Ainsi, le groupe de travail de la ville de Halba a fait émerger l'idée qu'il était nécessaire d'ouvrir un centre culturel destiné aux jeunes afin de répondre aux besoins d'intégration de ces derniers dans l'ère numérique, en mettant à leur disposition des ordinateurs avec accès à Internet et de développer des activités sociales et culturelles. Pour la communauté de Fneidek, dont 35 % de la population est âgée de moins de 15 ans (contre 21,5 % dans tout le pays), la création d'un parc public apparaît comme prioritaire afin de fournir un lieu propre et sécurisé d'accueil pour les enfants de la ville. Pour autant, les projets élaborés par les bénéficiaires eux-mêmes doivent répondre à des objectifs plus poussés et qui sont soutenus pas le programme Art Gold. En effet, la création de centres informatiques et de parcs publics vise à améliorer l'éducation des élèves et étudiants, même en dehors de l'école, et à améliorer leurs compétences dans les domaines culturels, artistiques et numériques pour favoriser à terme leur entrée sur le marché du travail.
De la même façon, l'ouverture d'un laboratoire de recherche sur la qualité des sols et des sous-sols répond autant à un réel besoin exprimé par les agriculteurs de la région qu'à l'objectif global de développement économique local. Les exploitants manquent généralement de connaissances sur les caractéristiques chimiques et physiques des sols qu'ils possèdent et ont une utilisation excessive des fertilisants, qui s'avère parfois contre-productive. Le nouveau laboratoire d'al-Abdeh va fournir des services innovants et durables pour ces agriculteurs et permettra à terme l'optimisation de l'utilisation des ressources, l'amélioration de la compétitivité des exploitations, une hausse des revenus et la réduction de la pollution des eaux souterraines.
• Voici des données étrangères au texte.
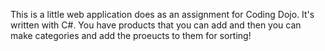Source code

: This is a little web application does as an assignment for Coding Dojo. It's written with C#. You have products that you can add and then you can make categories and add the proeucts to them for sorting!
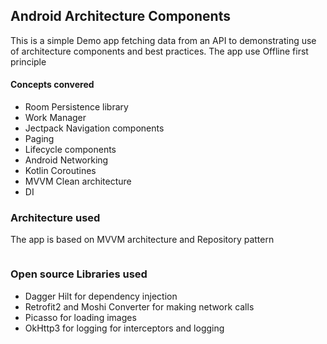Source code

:## Android Architecture Components
This is a simple Demo app fetching data from an API to demonstrating use of architecture components and best practices.
The app use Offline first principle

#### Concepts convered
* Room Persistence library
* Work Manager 
* Jectpack Navigation components
* Paging
* Lifecycle components
* Android Networking
* Kotlin Coroutines 
* MVVM Clean architecture
* DI 

### Architecture used
The app is based on MVVM architecture and Repository pattern

![]()

### Open source Libraries used
* Dagger Hilt for dependency injection
* Retrofit2 and Moshi Converter for making network calls
* Picasso for loading images
* OkHttp3 for logging for interceptors and logging
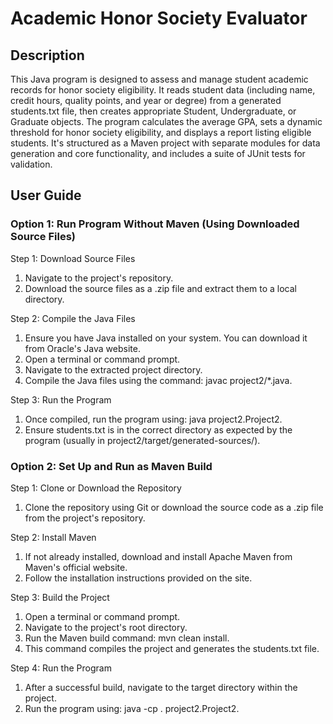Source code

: # Academic Honor Society Evaluator


## Description

This Java program is designed to assess and manage student academic records for honor society eligibility. It reads student data (including name, credit hours, quality points, and year or degree) from a generated students.txt file, then creates appropriate Student, Undergraduate, or Graduate objects. The program calculates the average GPA, sets a dynamic threshold for honor society eligibility, and displays a report listing eligible students. It's structured as a Maven project with separate modules for data generation and core functionality, and includes a suite of JUnit tests for validation.

## User Guide

### Option 1: Run Program Without Maven (Using Downloaded Source Files)

Step 1: Download Source Files

1. Navigate to the project's repository.
2. Download the source files as a .zip file and extract them to a local directory.

Step 2: Compile the Java Files

1. Ensure you have Java installed on your system. You can download it from Oracle's Java website.
2. Open a terminal or command prompt.
3. Navigate to the extracted project directory.
4. Compile the Java files using the command: javac project2/*.java.

Step 3: Run the Program

1. Once compiled, run the program using: java project2.Project2.
2. Ensure students.txt is in the correct directory as expected by the program (usually in project2/target/generated-sources/).

### Option 2: Set Up and Run as Maven Build

Step 1: Clone or Download the Repository

1. Clone the repository using Git or download the source code as a .zip file from the project's repository.

Step 2: Install Maven

1. If not already installed, download and install Apache Maven from Maven's official website.
2. Follow the installation instructions provided on the site.

Step 3: Build the Project

1. Open a terminal or command prompt.
2. Navigate to the project's root directory.
3. Run the Maven build command: mvn clean install.
4. This command compiles the project and generates the students.txt file.

Step 4: Run the Program

1. After a successful build, navigate to the target directory within the project.
2. Run the program using: java -cp . project2.Project2.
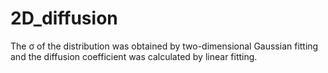 # 2D_diffusion
The σ of the distribution was obtained by two-dimensional Gaussian fitting and the diffusion coefficient was calculated by linear fitting.
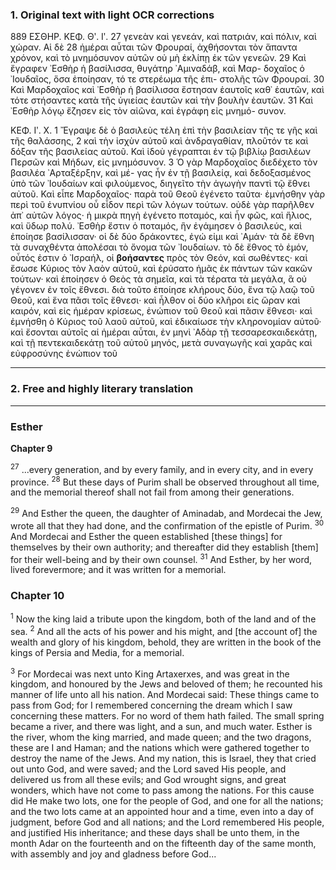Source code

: ### 1. Original text with light OCR corrections

889 ΕΣΘΗΡ. ΚΕΦ. Θʹ. Ιʹ.
27 γενεὰν καὶ γενεάν, καὶ πατριάν, καὶ πόλιν, καὶ χώραν. Αἱ δὲ
28 ἡμέραι αὗται τῶν Φρουραί, ἀχθήσονται τὸν ἅπαντα χρόνον, καὶ
    τὸ μνημόσυνον αὐτῶν οὐ μὴ ἐκλίπῃ ἐκ τῶν γενεῶν.
29 Καὶ ἔγραφεν ᾿Εσθὴρ ἡ βασίλισσα, θυγάτηρ ᾿Αμιναδάβ, καὶ Μαρ-
    δοχαῖος ὁ ᾿Ιουδαῖος, ὅσα ἐποίησαν, τό τε στερέωμα τῆς ἐπι-
    στολῆς τῶν Φρουραί.
30 Καὶ Μαρδοχαῖος καὶ ᾿Εσθὴρ ἡ βασίλισσα ἔστησαν ἑαυτοῖς καθ᾿
    ἑαυτῶν, καὶ τότε στήσαντες κατὰ τῆς ὑγιείας ἑαυτῶν καὶ τὴν
    βουλὴν ἑαυτῶν.
31 Καὶ ᾿Εσθὴρ λόγῳ ἔζησεν εἰς τὸν αἰῶνα, καὶ ἐγράφη εἰς μνημό-
    συνον.

ΚΕΦ. Ιʹ. X.
1 Ἔγραψε δὲ ὁ βασιλεὺς τέλη ἐπὶ τὴν βασιλείαν τῆς τε γῆς καὶ
    τῆς θαλάσσης,
2 καὶ τὴν ἰσχὺν αὐτοῦ καὶ ἀνδραγαθίαν, πλοῦτόν τε καὶ δόξαν τῆς
    βασιλείας αὐτοῦ. Καὶ ἰδοὺ γέγραπται ἐν τῷ βιβλίῳ βασιλέων
    Περσῶν καὶ Μήδων, εἰς μνημόσυνον.
3 Ὁ γὰρ Μαρδοχαῖος διεδέχετο τὸν βασιλέα ᾿Αρταξέρξην, καὶ μέ-
    γας ἦν ἐν τῇ βασιλείᾳ, καὶ δεδοξασμένος ὑπὸ τῶν ᾿Ιουδαίων
    καὶ φιλούμενος, διηγεῖτο τὴν ἀγωγὴν παντὶ τῷ ἔθνει αὐτοῦ. Καὶ
    εἶπε Μαρδοχαῖος· παρὰ τοῦ Θεοῦ ἐγένετο ταῦτα· ἐμνήσθην γὰρ
    περὶ τοῦ ἐνυπνίου οὗ εἶδον περὶ τῶν λόγων τούτων. οὐδὲ γὰρ
    παρῆλθεν ἀπ᾿ αὐτῶν λόγος· ἡ μικρὰ πηγὴ ἐγένετο ποταμός, καὶ
    ἦν φῶς, καὶ ἥλιος, καὶ ὕδωρ πολύ. ᾿Εσθὴρ ἔστιν ὁ ποταμός,
    ἣν ἐγάμησεν ὁ βασιλεύς, καὶ ἐποίησε βασίλισσαν· οἱ δὲ δύο
    δράκοντες, ἐγώ εἰμι καὶ ᾿Αμάν· τὰ δὲ ἔθνη τὰ συναχθέντα
    ἀπολέσαι τὸ ὄνομα τῶν ᾿Ιουδαίων. τὸ δὲ ἔθνος τὸ ἐμόν, οὗτός
    ἐστιν ὁ ᾿Ισραήλ, οἱ **βοήσαντες** πρὸς τὸν Θεόν, καὶ σωθέντες· καὶ
    ἔσωσε Κύριος τὸν λαὸν αὐτοῦ, καὶ ἐρύσατο ἡμᾶς ἐκ πάντων τῶν
    κακῶν τούτων· καὶ ἐποίησεν ὁ Θεὸς τὰ σημεῖα, καὶ τὰ τέρατα τὰ
    μεγάλα, ἃ οὐ γέγονεν ἐν τοῖς ἔθνεσι. διὰ τοῦτο ἐποίησε κλήρους
    δύο, ἕνα τῷ λαῷ τοῦ Θεοῦ, καὶ ἕνα πᾶσι τοῖς ἔθνεσι· καὶ ἦλθον
    οἱ δύο κλῆροι εἰς ὥραν καὶ καιρόν, καὶ εἰς ἡμέραν κρίσεως,
    ἐνώπιον τοῦ Θεοῦ καὶ πᾶσιν ἔθνεσι· καὶ ἐμνήσθη ὁ Κύριος τοῦ
    λαοῦ αὐτοῦ, καὶ ἐδικαίωσε τὴν κληρονομίαν αὐτοῦ· καὶ ἔσονται
    αὐτοῖς αἱ ἡμέραι αὗται, ἐν μηνὶ ᾿Αδὰρ τῇ τεσσαρεσκαιδεκάτῃ,
    καὶ τῇ πεντεκαιδεκάτῃ τοῦ αὐτοῦ μηνός, μετὰ συναγωγῆς καὶ
    χαρᾶς καὶ εὐφροσύνης ἐνώπιον τοῦ

---

### 2. Free and highly literary translation

***

### Esther

**Chapter 9**

<sup>27</sup> ...every generation, and by every family, and in every city, and in every province.
<sup>28</sup> But these days of Purim shall be observed throughout all time, and the memorial thereof shall not fail from among their generations.

<sup>29</sup> And Esther the queen, the daughter of Aminadab, and Mordecai the Jew, wrote all that they had done, and the confirmation of the epistle of Purim. <sup>30</sup> And Mordecai and Esther the queen established [these things] for themselves by their own authority; and thereafter did they establish [them] for their well-being and by their own counsel. <sup>31</sup> And Esther, by her word, lived forevermore; and it was written for a memorial.

### Chapter 10

<sup>1</sup> Now the king laid a tribute upon the kingdom, both of the land and of the sea. <sup>2</sup> And all the acts of his power and his might, and [the account of] the wealth and glory of his kingdom, behold, they are written in the book of the kings of Persia and Media, for a memorial.

<sup>3</sup> For Mordecai was next unto King Artaxerxes, and was great in the kingdom, and honoured by the Jews and beloved of them; he recounted his manner of life unto all his nation. And Mordecai said: These things came to pass from God; for I remembered concerning the dream which I saw concerning these matters. For no word of them hath failed. The small spring became a river, and there was light, and a sun, and much water. Esther is the river, whom the king married, and made queen; and the two dragons, these are I and Haman; and the nations which were gathered together to destroy the name of the Jews. And my nation, this is Israel, they that cried out unto God, and were saved; and the Lord saved His people, and delivered us from all these evils; and God wrought signs, and great wonders, which have not come to pass among the nations. For this cause did He make two lots, one for the people of God, and one for all the nations; and the two lots came at an appointed hour and a time, even into a day of judgment, before God and all nations; and the Lord remembered His people, and justified His inheritance; and these days shall be unto them, in the month Adar on the fourteenth and on the fifteenth day of the same month, with assembly and joy and gladness before God...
Un modèle de développement original
Pour assurer la réussite des projets et leur suivi, des objectifs chiffrés ont été mis en place par le PNUD, en coordination avec les agences locales de développement économique. Par exemple, le Centre culturel pour la jeunesse de Halba doit améliorer les compétences de deux cents étudiants dans le domaine numérique sur une période d'un an et le design des pages Internet d'une vingtaine d'entrepreneurs locaux. Dans le même esprit, les agriculteurs qui souhaitent faire tester les échantillons de certains sols devront y participer financièrement. Ce service payant doit assurer l'implication des bénéficiaires et la durabilité du projet.
Si la méthodologie employée semble permettre d'instaurer un véritable dialogue social au sein des municipalités et avec les institutions partenaires, il faut espérer que la dynamique locale permettra d'assurer un avenir profitable pour ces différents projets. La volonté d'adapter des programmes de développement aux besoins immédiats des populations est louable et devrait permettre leur accueil favorable par leurs bénéficiaires. Pour autant, la méthode repose sur l'instauration d'une confiance réciproque et le gage d'un véritable engagement des autorités et communautés locales dans des processus de développement longs et parfois fastidieux. Le PNUD, dans le cadre de son programme Art Gold, et grâce au financement de l'Italie, de la Belgique et de l'Espagne, mise sur le développement participatif et la coopération décentralisée. Forme exemplaire de management du développement local ou pari ambitieux et difficilement contrôlable ? Le modèle fonctionne dans dix-huit autres pays. Il faudrait maintenant qu'il s'accommode des particularités libanaises.